THE IDEAS OF THE PURE REASON

By Henry Augustin Beers

I saw in dreams a constellation strange,

Thwarting the night; its big stars seemed to range

Northward across the zenith, and to keep

Calm footing along heaven's ridge-pole high,

While round the pole the sullen Bear did creep

And dizzily the wheeling spheres went by.

They from their watch-towers in the topmost sky

Looked down upon the rest,

Nor eastward swerved nor west,

Though Procyon's candle dipped below the verge,

And the great twins of Leda‘ gan decline

Toward the horizon line,

And prone Orion, sprawling headlong, urge

His flight into the far Pacific surge.

I heard a voice which said: “Those wonders bright

Are hung not on the hinges of the night;

But set to vaster harmonies, they run

Straight on, and turn not with the turning sphere,

Nor make an orbit about any sun.

No glass can track the courses that they steer,

By what dark paths they vanish and appear.

The starry flocks that still

Are climbing heaven's hill

Will pasture westward down its sloping lawn;

But yon wild herd of planets,— who can say

Through what far fields they stray,

Around what focus their ellipse is drawn,

Whose shining makes their transcendental dawn?”

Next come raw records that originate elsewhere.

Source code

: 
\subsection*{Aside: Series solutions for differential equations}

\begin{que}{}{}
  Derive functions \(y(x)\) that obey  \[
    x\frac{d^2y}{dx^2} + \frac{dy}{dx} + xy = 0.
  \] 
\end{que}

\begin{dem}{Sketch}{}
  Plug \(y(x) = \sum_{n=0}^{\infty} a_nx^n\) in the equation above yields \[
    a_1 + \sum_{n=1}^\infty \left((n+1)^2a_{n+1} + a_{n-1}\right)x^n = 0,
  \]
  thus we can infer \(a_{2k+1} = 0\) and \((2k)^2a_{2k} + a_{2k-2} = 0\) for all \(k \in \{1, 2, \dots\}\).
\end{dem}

I told my vision to a learned man,

Who said: “On no celestial globe or plan

Can those unset, unrisen stars be found.

How might such uncomputed motions be

Among the ordered spheres? Heaven's clock is wound

To keep one time. Idle our dreams, and we,

Blown by the wind, as the light family

Of leaves.” But still I dream,

And still those planets seem

Through heaven their high, unbending course to take;

And a voice cries: “Freedom and Truth are we,

And Immortality:

God is our sun.” And though the morning break,

Across my soul still plays their shimmering wake.